# TASK INSTRUCTIONS
In your reply, reproduce the lines from the first one below to the line containing "[广东香港等地多措施全力应对", inclusive, exactly as they stand.

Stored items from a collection
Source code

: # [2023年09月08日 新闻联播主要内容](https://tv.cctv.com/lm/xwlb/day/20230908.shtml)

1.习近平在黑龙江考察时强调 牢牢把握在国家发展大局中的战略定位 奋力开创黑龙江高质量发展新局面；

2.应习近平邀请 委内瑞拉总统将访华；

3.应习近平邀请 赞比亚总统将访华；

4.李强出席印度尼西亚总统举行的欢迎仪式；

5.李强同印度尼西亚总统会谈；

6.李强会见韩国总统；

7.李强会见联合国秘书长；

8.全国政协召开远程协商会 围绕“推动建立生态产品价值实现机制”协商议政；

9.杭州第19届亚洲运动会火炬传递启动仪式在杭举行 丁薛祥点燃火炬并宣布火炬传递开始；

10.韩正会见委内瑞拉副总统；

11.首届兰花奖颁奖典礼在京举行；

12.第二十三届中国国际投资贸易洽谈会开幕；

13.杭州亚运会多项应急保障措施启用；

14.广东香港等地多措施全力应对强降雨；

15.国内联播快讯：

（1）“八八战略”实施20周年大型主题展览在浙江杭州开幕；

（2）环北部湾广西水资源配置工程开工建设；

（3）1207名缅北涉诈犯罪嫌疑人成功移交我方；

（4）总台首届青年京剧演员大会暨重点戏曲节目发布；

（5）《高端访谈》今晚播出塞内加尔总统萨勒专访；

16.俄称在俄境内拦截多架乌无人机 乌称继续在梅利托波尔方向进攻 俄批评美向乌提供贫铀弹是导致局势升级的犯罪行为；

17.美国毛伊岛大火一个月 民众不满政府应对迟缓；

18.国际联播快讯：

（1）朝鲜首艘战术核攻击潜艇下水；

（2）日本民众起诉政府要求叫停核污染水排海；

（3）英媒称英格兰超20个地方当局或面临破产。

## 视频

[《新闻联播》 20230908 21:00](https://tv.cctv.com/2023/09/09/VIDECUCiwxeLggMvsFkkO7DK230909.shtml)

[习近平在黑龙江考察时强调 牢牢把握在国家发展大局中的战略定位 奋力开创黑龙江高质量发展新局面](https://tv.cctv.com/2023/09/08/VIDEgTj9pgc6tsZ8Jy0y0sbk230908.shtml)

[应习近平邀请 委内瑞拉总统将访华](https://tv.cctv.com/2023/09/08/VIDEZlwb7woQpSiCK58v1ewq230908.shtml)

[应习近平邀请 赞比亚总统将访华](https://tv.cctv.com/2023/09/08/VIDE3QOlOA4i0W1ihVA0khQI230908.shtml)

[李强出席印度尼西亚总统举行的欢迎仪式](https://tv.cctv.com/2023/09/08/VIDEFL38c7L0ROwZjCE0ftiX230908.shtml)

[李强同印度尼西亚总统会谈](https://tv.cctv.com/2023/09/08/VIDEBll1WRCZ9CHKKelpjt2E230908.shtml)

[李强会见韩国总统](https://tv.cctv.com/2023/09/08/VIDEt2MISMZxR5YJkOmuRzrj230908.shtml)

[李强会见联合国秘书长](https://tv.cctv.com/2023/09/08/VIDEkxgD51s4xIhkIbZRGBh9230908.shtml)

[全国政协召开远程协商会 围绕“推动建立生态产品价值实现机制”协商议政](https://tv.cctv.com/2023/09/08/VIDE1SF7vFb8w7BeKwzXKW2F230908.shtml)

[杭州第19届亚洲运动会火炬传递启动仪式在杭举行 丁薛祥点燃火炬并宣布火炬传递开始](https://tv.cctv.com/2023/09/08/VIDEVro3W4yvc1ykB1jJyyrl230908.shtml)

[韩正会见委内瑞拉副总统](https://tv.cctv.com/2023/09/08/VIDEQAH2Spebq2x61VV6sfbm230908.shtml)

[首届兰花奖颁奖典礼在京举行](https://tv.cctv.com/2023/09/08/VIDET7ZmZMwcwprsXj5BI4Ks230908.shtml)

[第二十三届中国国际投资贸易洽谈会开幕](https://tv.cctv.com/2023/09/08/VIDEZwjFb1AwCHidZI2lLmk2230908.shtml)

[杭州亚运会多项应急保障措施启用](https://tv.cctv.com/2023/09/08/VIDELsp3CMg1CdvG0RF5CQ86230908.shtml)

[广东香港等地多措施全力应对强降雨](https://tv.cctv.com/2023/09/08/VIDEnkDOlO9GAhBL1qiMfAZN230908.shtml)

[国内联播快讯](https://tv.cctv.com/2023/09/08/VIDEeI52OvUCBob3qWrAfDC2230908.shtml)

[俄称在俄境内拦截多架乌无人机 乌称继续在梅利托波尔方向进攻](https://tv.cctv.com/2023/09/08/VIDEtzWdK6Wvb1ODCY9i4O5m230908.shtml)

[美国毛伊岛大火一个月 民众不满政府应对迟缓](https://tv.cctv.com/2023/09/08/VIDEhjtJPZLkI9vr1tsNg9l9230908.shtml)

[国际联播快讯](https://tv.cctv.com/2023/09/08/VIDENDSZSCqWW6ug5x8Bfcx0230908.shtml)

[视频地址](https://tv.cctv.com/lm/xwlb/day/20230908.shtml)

# RESULT OF THIS TASK
Source code

: # [2023年09月08日 新闻联播主要内容](https://tv.cctv.com/lm/xwlb/day/20230908.shtml)

1.习近平在黑龙江考察时强调 牢牢把握在国家发展大局中的战略定位 奋力开创黑龙江高质量发展新局面；

2.应习近平邀请 委内瑞拉总统将访华；

3.应习近平邀请 赞比亚总统将访华；

4.李强出席印度尼西亚总统举行的欢迎仪式；

5.李强同印度尼西亚总统会谈；

6.李强会见韩国总统；

7.李强会见联合国秘书长；

8.全国政协召开远程协商会 围绕“推动建立生态产品价值实现机制”协商议政；

9.杭州第19届亚洲运动会火炬传递启动仪式在杭举行 丁薛祥点燃火炬并宣布火炬传递开始；

10.韩正会见委内瑞拉副总统；

11.首届兰花奖颁奖典礼在京举行；

12.第二十三届中国国际投资贸易洽谈会开幕；

13.杭州亚运会多项应急保障措施启用；

14.广东香港等地多措施全力应对强降雨；

15.国内联播快讯：

（1）“八八战略”实施20周年大型主题展览在浙江杭州开幕；

（2）环北部湾广西水资源配置工程开工建设；

（3）1207名缅北涉诈犯罪嫌疑人成功移交我方；

（4）总台首届青年京剧演员大会暨重点戏曲节目发布；

（5）《高端访谈》今晚播出塞内加尔总统萨勒专访；

16.俄称在俄境内拦截多架乌无人机 乌称继续在梅利托波尔方向进攻 俄批评美向乌提供贫铀弹是导致局势升级的犯罪行为；

17.美国毛伊岛大火一个月 民众不满政府应对迟缓；

18.国际联播快讯：

（1）朝鲜首艘战术核攻击潜艇下水；

（2）日本民众起诉政府要求叫停核污染水排海；

（3）英媒称英格兰超20个地方当局或面临破产。

## 视频

[《新闻联播》 20230908 21:00](https://tv.cctv.com/2023/09/09/VIDECUCiwxeLggMvsFkkO7DK230909.shtml)

[习近平在黑龙江考察时强调 牢牢把握在国家发展大局中的战略定位 奋力开创黑龙江高质量发展新局面](https://tv.cctv.com/2023/09/08/VIDEgTj9pgc6tsZ8Jy0y0sbk230908.shtml)

[应习近平邀请 委内瑞拉总统将访华](https://tv.cctv.com/2023/09/08/VIDEZlwb7woQpSiCK58v1ewq230908.shtml)

[应习近平邀请 赞比亚总统将访华](https://tv.cctv.com/2023/09/08/VIDE3QOlOA4i0W1ihVA0khQI230908.shtml)

[李强出席印度尼西亚总统举行的欢迎仪式](https://tv.cctv.com/2023/09/08/VIDEFL38c7L0ROwZjCE0ftiX230908.shtml)

[李强同印度尼西亚总统会谈](https://tv.cctv.com/2023/09/08/VIDEBll1WRCZ9CHKKelpjt2E230908.shtml)

[李强会见韩国总统](https://tv.cctv.com/2023/09/08/VIDEt2MISMZxR5YJkOmuRzrj230908.shtml)

[李强会见联合国秘书长](https://tv.cctv.com/2023/09/08/VIDEkxgD51s4xIhkIbZRGBh9230908.shtml)

[全国政协召开远程协商会 围绕“推动建立生态产品价值实现机制”协商议政](https://tv.cctv.com/2023/09/08/VIDE1SF7vFb8w7BeKwzXKW2F230908.shtml)

[杭州第19届亚洲运动会火炬传递启动仪式在杭举行 丁薛祥点燃火炬并宣布火炬传递开始](https://tv.cctv.com/2023/09/08/VIDEVro3W4yvc1ykB1jJyyrl230908.shtml)

[韩正会见委内瑞拉副总统](https://tv.cctv.com/2023/09/08/VIDEQAH2Spebq2x61VV6sfbm230908.shtml)

[首届兰花奖颁奖典礼在京举行](https://tv.cctv.com/2023/09/08/VIDET7ZmZMwcwprsXj5BI4Ks230908.shtml)

[第二十三届中国国际投资贸易洽谈会开幕](https://tv.cctv.com/2023/09/08/VIDEZwjFb1AwCHidZI2lLmk2230908.shtml)

[杭州亚运会多项应急保障措施启用](https://tv.cctv.com/2023/09/08/VIDELsp3CMg1CdvG0RF5CQ86230908.shtml)

[广东香港等地多措施全力应对强降雨](https://tv.cctv.com/2023/09/08/VIDEnkDOlO9GAhBL1qiMfAZN230908.shtml)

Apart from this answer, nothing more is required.